Recent years have seen a surge in the attention drawn by deep learning as its presence gets stronger in numerous application domains, including safety-critical systems such as autonomous vehicles. Although neural networks have superb generalization ability in object recognition, they are surprisingly susceptible to adversarial perturbations that are often imperceptible to the human eye and yet can trick the neural networks into a misclassifiaction. One promising approach to improving the robustness of neural networks is adversarial training, whereby neural networks are trained using adversarially perturbed examples as well as the original training data.
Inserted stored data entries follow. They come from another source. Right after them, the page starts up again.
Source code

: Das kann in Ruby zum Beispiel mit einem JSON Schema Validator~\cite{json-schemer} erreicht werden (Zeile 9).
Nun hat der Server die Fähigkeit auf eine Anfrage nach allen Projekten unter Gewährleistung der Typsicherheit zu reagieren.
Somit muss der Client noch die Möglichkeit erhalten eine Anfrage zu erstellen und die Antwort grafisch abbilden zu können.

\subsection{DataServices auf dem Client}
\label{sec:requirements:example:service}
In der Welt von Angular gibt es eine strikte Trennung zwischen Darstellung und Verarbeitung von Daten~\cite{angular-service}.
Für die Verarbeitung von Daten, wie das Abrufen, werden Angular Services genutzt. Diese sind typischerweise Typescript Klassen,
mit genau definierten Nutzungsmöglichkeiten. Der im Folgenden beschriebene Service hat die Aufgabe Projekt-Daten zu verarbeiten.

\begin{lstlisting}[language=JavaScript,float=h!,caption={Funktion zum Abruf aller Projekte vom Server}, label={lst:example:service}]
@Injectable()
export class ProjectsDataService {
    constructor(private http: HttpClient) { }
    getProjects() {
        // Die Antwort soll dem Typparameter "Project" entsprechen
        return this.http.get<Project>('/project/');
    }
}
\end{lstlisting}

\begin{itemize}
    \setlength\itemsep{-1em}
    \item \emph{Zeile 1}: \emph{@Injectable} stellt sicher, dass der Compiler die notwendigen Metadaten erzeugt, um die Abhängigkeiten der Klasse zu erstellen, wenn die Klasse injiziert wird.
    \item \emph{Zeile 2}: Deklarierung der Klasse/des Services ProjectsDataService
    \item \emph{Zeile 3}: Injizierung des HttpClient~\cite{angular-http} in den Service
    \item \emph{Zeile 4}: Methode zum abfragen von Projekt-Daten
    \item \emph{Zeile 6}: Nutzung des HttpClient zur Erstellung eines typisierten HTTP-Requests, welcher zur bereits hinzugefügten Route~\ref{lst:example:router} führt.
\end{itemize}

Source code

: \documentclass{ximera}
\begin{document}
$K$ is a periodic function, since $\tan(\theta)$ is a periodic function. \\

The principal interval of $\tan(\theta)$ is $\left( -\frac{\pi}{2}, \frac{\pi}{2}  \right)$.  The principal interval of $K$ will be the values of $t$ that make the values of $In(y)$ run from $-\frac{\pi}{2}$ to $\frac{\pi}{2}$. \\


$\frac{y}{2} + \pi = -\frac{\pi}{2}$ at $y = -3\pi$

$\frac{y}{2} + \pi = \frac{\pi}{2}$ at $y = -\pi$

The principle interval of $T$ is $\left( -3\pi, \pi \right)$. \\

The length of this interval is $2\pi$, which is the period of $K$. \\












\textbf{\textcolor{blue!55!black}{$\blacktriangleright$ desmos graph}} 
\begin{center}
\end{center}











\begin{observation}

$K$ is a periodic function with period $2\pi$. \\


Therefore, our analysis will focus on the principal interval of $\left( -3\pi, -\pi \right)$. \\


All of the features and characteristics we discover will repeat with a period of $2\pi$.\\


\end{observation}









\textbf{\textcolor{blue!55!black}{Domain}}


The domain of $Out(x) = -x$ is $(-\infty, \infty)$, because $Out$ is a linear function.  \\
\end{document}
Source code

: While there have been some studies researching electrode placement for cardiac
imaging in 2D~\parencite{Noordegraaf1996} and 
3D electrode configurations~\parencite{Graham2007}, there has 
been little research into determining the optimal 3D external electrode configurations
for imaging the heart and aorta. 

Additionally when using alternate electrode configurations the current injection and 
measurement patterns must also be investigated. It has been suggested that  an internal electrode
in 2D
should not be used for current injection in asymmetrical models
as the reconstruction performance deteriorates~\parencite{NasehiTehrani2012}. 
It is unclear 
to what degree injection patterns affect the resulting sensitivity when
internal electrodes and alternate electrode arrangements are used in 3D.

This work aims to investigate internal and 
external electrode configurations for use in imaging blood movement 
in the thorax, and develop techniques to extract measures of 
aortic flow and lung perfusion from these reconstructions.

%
In evaluating the robustness of a neural network, it is a common practice to measure the zero-one loss of the neural network with respect to adversarially perturbed examples. However, because the zero-one loss function is not smooth, other loss functions are instead used to train neural networks. This raises the question of what loss function should be used in the training in order to provide the highest degree of robustness to neural networks. Focusing on a concrete variant of adversarial training called distributionally robust optimization (DRO), this work attempts to empirically answer this question.
The present work has found out that optimal loss functions for DRO vary from DRO algorithm to DRO algorithm. In addition, the cross entropy loss function, which is widely used in training neural networks, yields acceptable robustness in all three DRO algorithms considered in this work. Therefore, as far as the robustness of neural networks in DRO is concerned, there is no need to reconsider the standard use of the cross entropy loss function in training neural networks.